Jangan menuntut Allah karena terlambatnya
permintaan yang telah engkau panjatkan kepada-Nya. Namun hendaknya
engkau mengoreksi diri. Tuntut dirimu supaya tidak terlambat
melaksanakan kewajiban-kewajibanmu kepada Allah. (Ibnu Athailah)
Setiap orang pasti memiliki harapan. Namun tidak semua harapan bisa
diwujudkan. Walau mungkin kita telah optimal berusaha atau dan berulang
kali memanjatkan berdoa. Bila demikian apa yang salah, ikhtiarnya-kah
atau doanya?
Saudaraku, sangat bijak bila kita tidak
terburu-buru menyalahkan atau berburuk sangka kepada Allah, saat doa-doa
kita belum terkabul. Sebab, tidak ada yang menghambat ijabahnya doa dan
datangnya pertolongan Allah selain diri kita sendiri. Ada nasihat
menarik dari Ibnu Athailah, Jangan menuntut Allah karena terlambatnya
permintaan yang telah engkau panjatkan kepada-Nya. Namun hendaknya
engkau mengoreksi diri.
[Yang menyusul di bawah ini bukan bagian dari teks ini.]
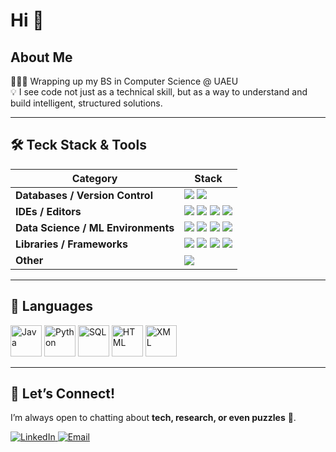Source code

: # Hi 👋

<!--
**mhralmansori/mhralmansori** is a ✨ _special_ ✨ repository because its `README.md` (this file) appears on your GitHub profile.

Here are some ideas to get you started:

- 🔭 I’m currently working on ...
- 🌱 I’m currently learning ...
- 👯 I’m looking to collaborate on ...
- 🤔 I’m looking for help with ...
- 💬 Ask me about ...
- 📫 How to reach me: ...
- 😄 Pronouns: ...
- ⚡ Fun fact: ...
-->
## About Me
👩🏻‍💻 Wrapping up my BS in Computer Science @ UAEU  
💡 I see code not just as a technical skill, but as a way to understand and build intelligent, structured solutions.

---
## 🛠 Teck Stack & Tools
| Category | Stack |
|----------|-------|
| **Databases / Version Control** | <img src="https://img.shields.io/badge/MySQL-blue?style=for-the-badge&logo=mysql" /> <img src="https://img.shields.io/badge/SQLite-lightgrey?style=for-the-badge&logo=sqlite" /> |
| **IDEs / Editors** | <img src="https://img.shields.io/badge/Android%20Studio-brightgreen?style=for-the-badge&logo=android-studio" /> <img src="https://img.shields.io/badge/VS%20Code-lightblue?style=for-the-badge&logo=visual-studio-code" /> <img src="https://img.shields.io/badge/NetBeans-darkblue?style=for-the-badge&logo=apache-netbeans" /> <img src="https://img.shields.io/badge/PyCharm-darkgreen?style=for-the-badge&logo=pycharm" /> |
| **Data Science / ML Environments** | <img src="https://img.shields.io/badge/Anaconda-darkgreen?style=for-the-badge&logo=anaconda" /> <img src="https://img.shields.io/badge/Weka-lightgrey?style=for-the-badge" /> <img src="https://img.shields.io/badge/Jupyter%20Notebook-orange?style=for-the-badge&logo=jupyter" /> <img src="https://img.shields.io/badge/Google%20Colab-yellow?style=for-the-badge&logo=googlecolab" /> |
| **Libraries / Frameworks** | <img src="https://img.shields.io/badge/PyTorch-orange?style=for-the-badge&logo=pytorch" /> <img src="https://img.shields.io/badge/NumPy-lightblue?style=for-the-badge&logo=numpy" /> <img src="https://img.shields.io/badge/Pandas-blueviolet?style=for-the-badge&logo=pandas" /> <img src="https://img.shields.io/badge/Matplotlib-darkgreen?style=for-the-badge" /> |
| **Other** | <img src="https://img.shields.io/badge/Excel-green?style=for-the-badge&logo=microsoft-excel" /> |

---

## 📝 Languages
<p align="left">
  <img src="https://cdn.jsdelivr.net/gh/devicons/devicon/icons/java/java-original.svg" alt="Java" width="50" height="50"/>
  <img src="https://cdn.jsdelivr.net/gh/devicons/devicon/icons/python/python-original.svg" alt="Python" width="50" height="50"/>
  <img src="https://cdn.jsdelivr.net/gh/devicons/devicon/icons/mysql/mysql-original.svg" alt="SQL" width="50" height="50"/>
  <img src="https://cdn.jsdelivr.net/gh/devicons/devicon/icons/html5/html5-original.svg" alt="HTML" width="50" height="50"/>
  <img src="https://cdn.jsdelivr.net/gh/devicons/devicon/icons/xml/xml-original.svg" alt="XML" width="50" height="50"/>
</p>

---

## 🤝 Let’s Connect!  
I’m always open to chatting about **tech, research, or even puzzles** 🧩.  
<p align="left">
  <a href="https://www.linkedin.com/in/mahra-al-mansoori/" target="_blank">
    <img src="https://img.shields.io/badge/LinkedIn-blue?style=for-the-badge&logo=linkedin" alt="LinkedIn"/>
  </a>
  <a href="mailto:almansoorimahra05@gmail.com">
    <img src="https://img.shields.io/badge/Email-white?style=for-the-badge&logo=gmail" alt="Email"/>
  </a>
</p>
Tuntut dirimu supaya tidak terlambat
melaksanakan kewajiban-kewajibanmu kepada Allah.
Jadi,
terhambatnya pengabulan doa bukan karena Allah tidak mau memberi.
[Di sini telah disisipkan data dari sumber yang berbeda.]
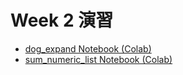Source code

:   # Week 2 演習
 
   - [dog_expand Notebook (Colab)](https://colab.research.google.com/drive/1Glp03UWiwzCW5KVitraYF14qbnepG5rl?usp=sharing)
   - [sum_numeric_list Notebook (Colab)](https://colab.research.google.com/drive/1C3GdYVbTlSAQODZiR3QTvmZFEA0IOlJS?usp=sharing)
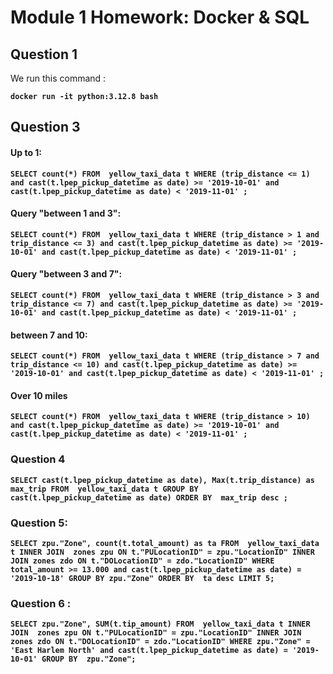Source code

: # Module 1 Homework: Docker & SQL

## Question 1 

We run this command :

**`docker run -it python:3.12.8 bash`**


## Question 3

#### Up to 1:

**`
SELECT
    count(*)
FROM 
    yellow_taxi_data t
WHERE
	(trip_distance <= 1) and
	cast(t.lpep_pickup_datetime as date) >= '2019-10-01' and cast(t.lpep_pickup_datetime as date) < '2019-11-01'
;
`**

#### Query "between 1 and 3":

**`
SELECT
    count(*)
FROM 
    yellow_taxi_data t
WHERE
	(trip_distance > 1 and trip_distance <= 3) and
	cast(t.lpep_pickup_datetime as date) >= '2019-10-01' and cast(t.lpep_pickup_datetime as date) < '2019-11-01'
;
`**

#### Query "between 3 and 7":

**`
SELECT
    count(*)
FROM 
    yellow_taxi_data t
WHERE
	(trip_distance > 3 and trip_distance <= 7) and
	cast(t.lpep_pickup_datetime as date) >= '2019-10-01' and cast(t.lpep_pickup_datetime as date) < '2019-11-01'
;
`**

#### between 7 and 10:

**`
SELECT
    count(*)
FROM 
    yellow_taxi_data t
WHERE
	(trip_distance > 7 and trip_distance <= 10) and
	cast(t.lpep_pickup_datetime as date) >= '2019-10-01' and cast(t.lpep_pickup_datetime as date) < '2019-11-01'
;
`**

#### Over 10 miles

**`
SELECT
    count(*)
FROM 
    yellow_taxi_data t
WHERE
	(trip_distance > 10) and
	cast(t.lpep_pickup_datetime as date) >= '2019-10-01' and cast(t.lpep_pickup_datetime as date) < '2019-11-01'
;
`**

### Question 4
**`
SELECT
	cast(t.lpep_pickup_datetime as date),
    Max(t.trip_distance) as max_trip
FROM 
    yellow_taxi_data t
GROUP BY 
	cast(t.lpep_pickup_datetime as date)
ORDER BY 
	max_trip desc
;
`**

### Question 5:

**`
SELECT
	zpu."Zone",
    count(t.total_amount) as ta
FROM 
    yellow_taxi_data t
INNER JOIN 
    zones zpu ON t."PULocationID" = zpu."LocationID"
INNER JOIN
    zones zdo ON t."DOLocationID" = zdo."LocationID"
WHERE
	total_amount >= 13.000 and cast(t.lpep_pickup_datetime as date) = '2019-10-18'
GROUP BY
	zpu."Zone"
ORDER BY 
	ta desc
LIMIT 5;
`**

### Question 6 :

**`
SELECT
	zpu."Zone",
	SUM(t.tip_amount)
FROM 
    yellow_taxi_data t
INNER JOIN 
    zones zpu ON t."PULocationID" = zpu."LocationID"
INNER JOIN
    zones zdo ON t."DOLocationID" = zdo."LocationID"
WHERE
	 zpu."Zone" = 'East Harlem North' and cast(t.lpep_pickup_datetime as date) = '2019-10-01'
GROUP BY 
	zpu."Zone";
`**




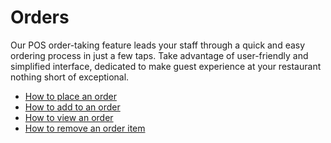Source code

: # Orders

Our POS order-taking feature leads your staff through a quick and easy ordering process in just a few taps. Take advantage of user-friendly and simplified interface, dedicated to make guest experience at your restaurant nothing short of exceptional. 

- [How to place an order](/docs/nodes)
- [How to add to an order](/docs/nodes)
- [How to view an order](/docs/nodes)
- [How to remove an order item](/docs/nodes)

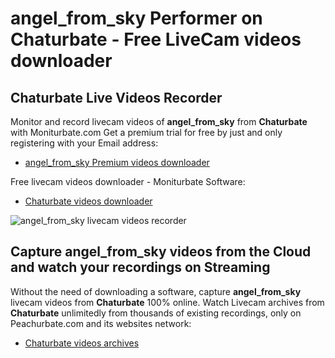 # angel_from_sky Performer on Chaturbate - Free LiveCam videos downloader

## Chaturbate Live Videos Recorder

Monitor and record livecam videos of **angel_from_sky** from **Chaturbate** with Moniturbate.com
Get a premium trial for free by just and only registering with your Email address:
* [angel_from_sky Premium videos downloader](https://moniturbate.com/request-demo-licence-key.html)

Free livecam videos downloader - Moniturbate Software:
* [Chaturbate videos downloader](https://moniturbate.com/moniturbate-download-software.html)

![angel_from_sky livecam videos recorder](https://peachurnet.com/templates/moniturbate-software.png)


## Capture angel_from_sky videos from the Cloud and watch your recordings on Streaming

Without the need of downloading a software, capture **angel_from_sky** livecam videos from **Chaturbate** 100% online.
Watch Livecam archives from **Chaturbate** unlimitedly from thousands of existing recordings, only on Peachurbate.com and its websites network:
* [Chaturbate videos archives](https://peachurnet.com/)
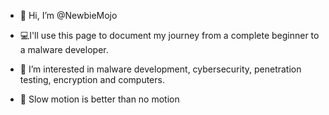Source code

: - 👋 Hi, I’m @NewbieMojo

- 💻I'll use this page to document my journey from a complete beginner to a malware developer.
- 👀 I’m interested in malware development, cybersecurity, penetration testing, encryption and computers.
- 🌱 Slow motion is better than no motion

<!---
NewbieMojo/NewbieMojo is a ✨ special ✨ repository because its `README.md` (this file) appears on your GitHub profile.
You can click the Preview link to take a look at your changes.
--->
Penyebab utamanya ada pada diri kita sendiri yang tidak
bersungguh-sungguh dalam memenuhi hak-hak Allah. Karena itu, kita harus
mulai mengoreksi diri. Sudah benarkan ibadah kita? Sudah totalkan
pengharapan kita kepada Allah? Sudah bersungguh-sungguhkan kita dalam
taat kepada Allah? Kalau belum, jangan menyalahkan siapa pun bila
pertolongan Allah belum menghampiri kita.
Penjabarannya, lihat
ibadah kita, apakah sudah benar dan optimal. Apakah kita tergolong orang
yang gemar melakukan amal-amal yang disukai Allah: mencintai masjid,
menjaga shalat berjamaah dan tepat waktu, tahajud, bersedekah dalam
senang atau susah, gemar menolong orang, zikir setiap waktu, dsb. Bila
untuk kewajiban-kewajiban utama saja kita kurang bersungguh-sungguh,
maka bagaimana mungkin pertolongan Allah akan datang?
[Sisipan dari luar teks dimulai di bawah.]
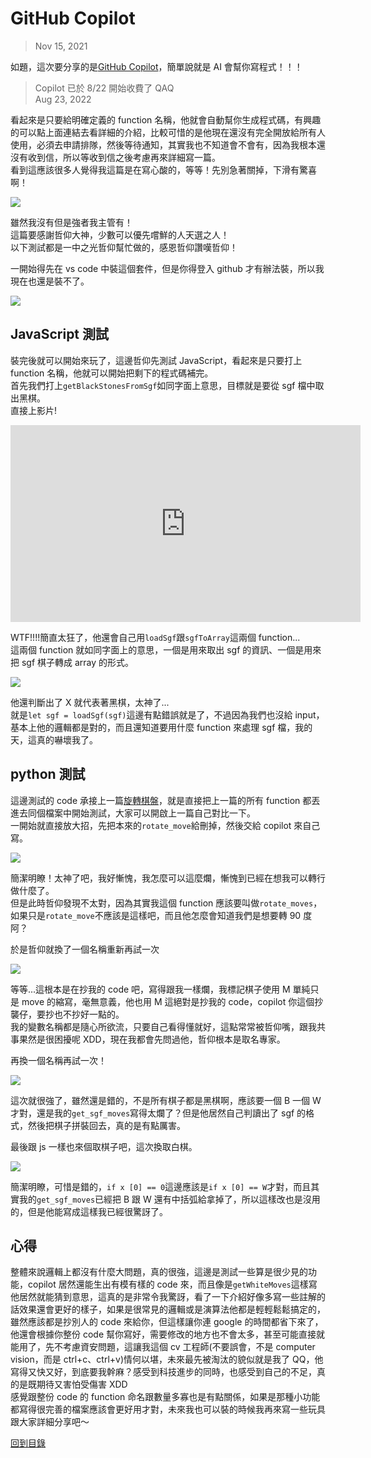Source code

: # GitHub Copilot

> Nov 15, 2021

如題，這次要分享的是[GitHub Copilot](https://copilot.github.com/)，簡單說就是 AI 會幫你寫程式！！！<br>

> Copilot 已於 8/22 開始收費了 QAQ<br>
> Aug 23, 2022

看起來是只要給明確定義的 function 名稱，他就會自動幫你生成程式碼，有興趣的可以點上面連結去看詳細的介紹，比較可惜的是他現在還沒有完全開放給所有人使用，必須去申請排隊，然後等待通知，其實我也不知道會不會有，因為我根本還沒有收到信，所以等收到信之後考慮再來詳細寫一篇。<br>
看到這應該很多人覺得我這篇是在寫心酸的，等等！先別急著關掉，下滑有驚喜啊！

![](https://i.imgur.com/RAnijuL.png)

雖然我沒有但是強者我主管有！<br>
這篇要感謝哲仰大神，少數可以優先嚐鮮的人天選之人！<br>
以下測試都是一中之光哲仰幫忙做的，感恩哲仰讚嘆哲仰！

一開始得先在 vs code 中裝這個套件，但是你得登入 github 才有辦法裝，所以我現在也還是裝不了。

![](https://i.imgur.com/TGHjAnu.png)

## JavaScript 測試

裝完後就可以開始來玩了，這邊哲仰先測試 JavaScript，看起來是只要打上 function 名稱，他就可以開始把剩下的程式碼補完。<br>
首先我們打上`getBlackStonesFromSgf`如同字面上意思，目標就是要從 sgf 檔中取出黑棋。<br>
直接上影片!

<iframe width="560" height="315" src="https://www.youtube.com/embed/0XgUsWZYa1A" title="YouTube video player" frameborder="0" allow="accelerometer; autoplay; clipboard-write; encrypted-media; gyroscope; picture-in-picture" allowfullscreen></iframe>

WTF!!!!簡直太狂了，他還會自己用`loadSgf`跟`sgfToArray`這兩個 function...<br>
這兩個 function 就如同字面上的意思，一個是用來取出 sgf 的資訊、一個是用來把 sgf 棋子轉成 array 的形式。

![](https://i.imgur.com/ogOCG7B.png)

他還判斷出了 X 就代表著黑棋，太神了...<br>
就是`let sgf = loadSgf(sgf)`這邊有點錯誤就是了，不過因為我們也沒給 input，基本上他的邏輯都是對的，而且還知道要用什麼 function 來處理 sgf 檔，我的天，這真的嚇壞我了。

## python 測試

這邊測試的 code 承接上一篇[旋轉棋盤](https://hackmd.io/@Marsgoat/rotate)，就是直接把上一篇的所有 function 都丟進去同個檔案中開始測試，大家可以開啟上一篇自己對比一下。<br>
一開始就直接放大招，先把本來的`rotate_move`給刪掉，然後交給 copilot 來自己寫。

![](https://i.imgur.com/5FWZluF.png)

簡潔明瞭！太神了吧，我好慚愧，我怎麼可以這麼爛，慚愧到已經在想我可以轉行做什麼了。<br>
但是此時哲仰發現不太對，因為其實我這個 function 應該要叫做`rotate_moves`，如果只是`rotate_move`不應該是這樣吧，而且他怎麼會知道我們是想要轉 90 度阿？

於是哲仰就換了一個名稱重新再試一次

![](https://i.imgur.com/XhQJeeN.png)

等等...這根本是在抄我的 code 吧，寫得跟我一樣爛，我標記棋子使用 M 單純只是 move 的縮寫，毫無意義，他也用 M 這絕對是抄我的 code，copilot 你這個抄襲仔，要抄也不抄好一點的。<br>
我的變數名稱都是隨心所欲流，只要自己看得懂就好，這點常常被哲仰嘴，跟我共事果然是很困擾呢 XDD，現在我都會先問過他，哲仰根本是取名專家。

再換一個名稱再試一次！

![](https://i.imgur.com/ShRV155.png)

這次就很強了，雖然還是錯的，不是所有棋子都是黑棋啊，應該要一個 B 一個 W 才對，還是我的`get_sgf_moves`寫得太爛了？但是他居然自己判讀出了 sgf 的格式，然後把棋子拼裝回去，真的是有點厲害。

最後跟 js 一樣也來個取棋子吧，這次換取白棋。

![](https://i.imgur.com/osrZjEb.png)

簡潔明瞭，可惜是錯的，`if x [0] == 0`這邊應該是`if x [0] == W`才對，而且其實我的`get_sgf_moves`已經把 B 跟 W 還有中括弧給拿掉了，所以這樣改也是沒用的，但是他能寫成這樣我已經很驚訝了。

## 心得

整體來說邏輯上都沒有什麼大問題，真的很強，這邊是測試一些算是很少見的功能，copilot 居然還能生出有模有樣的 code 來，而且像是`getWhiteMoves`這樣寫他居然就能猜到意思，這真的是非常令我驚訝，看了一下介紹好像多寫一些註解的話效果還會更好的樣子，如果是很常見的邏輯或是演算法他都是輕輕鬆鬆搞定的，雖然應該都是抄別人的 code 來給你，但這樣讓你連 google 的時間都省下來了，他還會根據你整份 code 幫你寫好，需要修改的地方也不會太多，甚至可能直接就能用了，先不考慮資安問題，這讓我這個 cv 工程師(不要誤會，不是 computer vision，而是 ctrl+c、ctrl+v)情何以堪，未來最先被淘汰的貌似就是我了 QQ，他寫得又快又好，到底要我幹麻？感受到科技進步的同時，也感受到自己的不足，真的是既期待又害怕受傷害 XDD<br>
感覺跟整份 code 的 function 命名跟數量多寡也是有點關係，如果是那種小功能都寫得很完善的檔案應該會更好用才對，未來我也可以裝的時候我再來寫一些玩具跟大家詳細分享吧～

[回到目錄](/coding/)
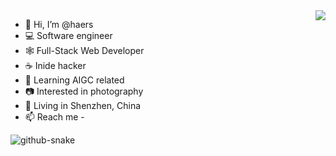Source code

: 
<picture>
  <source
    srcset="https://github-readme-stats-one-bice.vercel.app/api?username=haers&show_icons=true&icon_color=0366d6&bg_color=ffffff&theme=github_dark&include_all_commits=true&count_private=true&role=OWNER,ORGANIZATION_MEMBER,COLLABORATOR"
    media="(prefers-color-scheme: dark)" />
  <source
    srcset="https://github-readme-stats-one-bice.vercel.app/api?username=haers&show_icons=true&icon_color=0366d6&bg_color=ffffff&include_all_commits=true&count_private=true&role=OWNER,ORGANIZATION_MEMBER,COLLABORATOR"
    media="(prefers-color-scheme: light), (prefers-color-scheme: no-preference)" />
  <img src="https://github-readme-stats-one-bice.vercel.app/api?username=haers&show_icons=true&icon_color=0366d6&bg_color=ffffff&include_all_commits=true&count_private=true&role=OWNER,ORGANIZATION_MEMBER,COLLABORATOR"
    align="right" />
</picture>

- 👋 Hi, I’m @haers
- 💻 Software engineer
- 🕸 Full-Stack Web Developer
- ☕️ Inide hacker
- 📱 Learning AIGC related
- 📷 Interested in photography
- 📍 Living in Shenzhen, China
- 📫 Reach me - 

<!---
haers/haers is a ✨ special ✨ repository because its `README.md` (this file) appears on your GitHub profile.
You can click the Preview link to take a look at your changes.
--->


  <!-- snake contribution -->
   <picture>
    <source media="(prefers-color-scheme: dark)" srcset="github-contribution-snake/github-contribution-grid-snake-dark.svg" />
    <source media="(prefers-color-scheme: light)" srcset="github-contribution-snake/github-contribution-grid-snake.svg" />
    <img alt="github-snake" src="github-snake.svg" />
  </picture>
Rasulullah SAW bersabda, Tidaklah seorang hamba mendekatkan diri
kepada-Ku dengan sesuatu yang lebih Aku cintai dari apa-apa yang telah
Aku wajibkan kepadanya, dan hamba-Ku itu selalu mendekatkan diri
kepada-Ku dengan nawafil (perkara-perkara sunnah di luar yang fardhu)
maka Aku akan mencintainya, jika Aku telah mencintainya maka Aku menjadi
pendengarannya yang ia gunakan untuk mendengar, menjadi penglihatannya
yang ia gunakan untuk melihat, menjadi tangannya yang ia gunakan untuk
memukul dan menjadi kakinya yang ia gunakan untuk berjalan. Jika ia
meminta kepadaku niscaya akan aku berikan dan jika ia minta perlindungan
dari-Ku niscaya akan Aku lindungi. (HR Bukhari).
Menurut hadis
ini kunci datangnya pertolongan Allah, kunci pembuka pintu-pintu
rezeki, ilmu dan segala kebaikan, adalah ketakwaan dan kesungguhan kita
melaksanakan amal-amal yang dicintai Allah. Dalam QS Ath Thalaaq [65]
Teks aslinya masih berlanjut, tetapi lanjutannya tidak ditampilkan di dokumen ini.